Cache files from older code versions are purged automatically on startup.
If the raw dataset directory is absent but a prebuilt bundle is present under
`indexes/probas_rag/`, the app loads that bundle directly — this is what makes a
deployment that ships only the prebuilt index (e.g. a Hugging Face Space) work
without re-embedding.
### Tracking build progress and ETA
While embedding, the app logs a live line per wave:
```
Embedded 1440/23172 records (6.2%) | 3.1 rec/s | elapsed 7m42s | ETA 1h56m
```
To check durable progress (what a restart would resume from) from a second terminal:
```bash
python check_progress.py
```
## Deploying to Hugging Face Spaces
See [DEPLOY_HF.md](DEPLOY_HF.md) for the full step-by-step.
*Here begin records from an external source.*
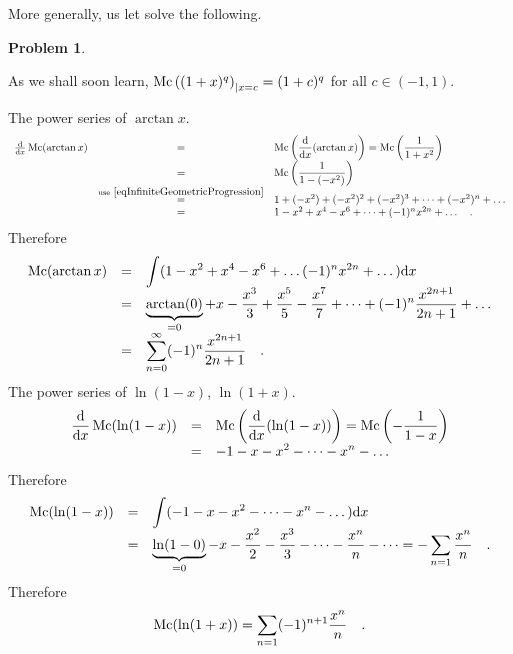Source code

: \documentclass[12pt]{book}
\newtheorem{problem}[theorem]{Problem}
\begin{document}
More generally, us let solve the following.
\begin{problem}

\end{problem}


As we shall soon learn, $\operatorname{{\normalfont{Mc}}} \left( (1+x)^q\right)_{|x=c} =(1+c)^q $   for all $c\in (-1, 1)$.

The power series of $\arctan x$.
\[
\begin{array}{rcl}
\frac{{\normalfont \text{d}}}{{\normalfont \text{d}} x}\operatorname{{\normalfont{Mc}}} (\arctan x)&=& \displaystyle \operatorname{{\normalfont{Mc}}}\left( \frac{{\normalfont \text{d}}}{{\normalfont \text{d}} x}(\arctan x)\right)= \operatorname{{\normalfont{Mc}}} \left(\frac{1}{1+x^2}\right) \\
&=&\displaystyle \operatorname{{\normalfont{Mc}}} \left(\frac{1}{1-(-x^2)}\right)\\
& \stackrel{\mathrm{use~} \eqref{eqInfiniteGeometricProgression} }{=} & 1+(-x^2)+(-x^2)^2+(-x^2)^3+\dots+ (-x^2)^n+\dots
\\ &=& 1-x^2+x^4-x^6+\dots+ (-1)^nx^{2n}+\dots \quad .
\end{array}
\]
Therefore
\[
\begin{array}{rcl}
\operatorname{{\normalfont{Mc}}} (\arctan x)&=&\displaystyle \int( 1-x^2+x^4-x^6+\dots (-1)^nx^{2n} + \dots ){\normalfont \text{d}} x \\
&=&\displaystyle  \underbrace{\arctan(0)}_{=0}+ x- \frac{ x^3}3 + \frac{ x^5}5 -\frac{ x^7}7+\dots +(-1)^n\frac{x^{2n+1}}{2n+1}+\dots\\
&=&\displaystyle  \sum_{n=0}^{\infty} (-1)^n\frac{x^{2n+1}}{2n+1}\quad .
\end{array}
\]
The power series of $\ln (1-x)$, $\ln(1+x)$.
\[
\begin{array}{rcl}
\displaystyle \frac{{\normalfont \text{d}}}{{\normalfont \text{d}} x}\operatorname{{\normalfont{Mc}}}(\ln (1-x))&=& \displaystyle \operatorname{{\normalfont{Mc}}} \left(\frac{{\normalfont \text{d}}}{{\normalfont \text{d}} x}(\ln (1-x))\right) = \operatorname{{\normalfont{Mc}}} \left( - \frac{ 1}{1-x}\right)\\
&=& \displaystyle -1-x-x^2-\dots -x^n-\dots
\end{array}
\]
Therefore
\[
\begin{array}{rcl}
\displaystyle \operatorname{{\normalfont{Mc}}}(\ln (1-x) )&=&\displaystyle \int (-1-x-x^2-\dots -x^n - \dots){\normalfont \text{d}} x \\&=&\displaystyle \underbrace{\ln (1-0)}_{=0} - x- \frac{ x^2 }{ 2}- \frac{x^3}{3}-\dots - \frac{x^n}{n}-\dots= -\displaystyle\sum_{ n=1} \frac{ x^n}{n} \quad .
\end{array}
\]
Therefore
\[
\operatorname{{\normalfont{Mc}}}(\ln (1+x) )=\sum_{n=1}(-1)^{n+1}\frac{x^n}{n}\quad .
\]
\end{document}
In short:
1. Set `OPENAI_API_KEY` as a **Space secret** (never commit it).
2. Commit the prebuilt index under `indexes/probas_rag/` via Git LFS (the
`.gitattributes` already tracks it) so the Space starts without re-embedding
and without shipping the 1.2 GB raw dataset.
3. Push to the Space remote.
## Data and cache
The dataset folder is read directly from [probas_processes_by_classification_rag_json](probas_processes_by_classification_rag_json). The generated cache is stored under `indexes/probas_rag/` and is safe to delete when rebuilding from scratch.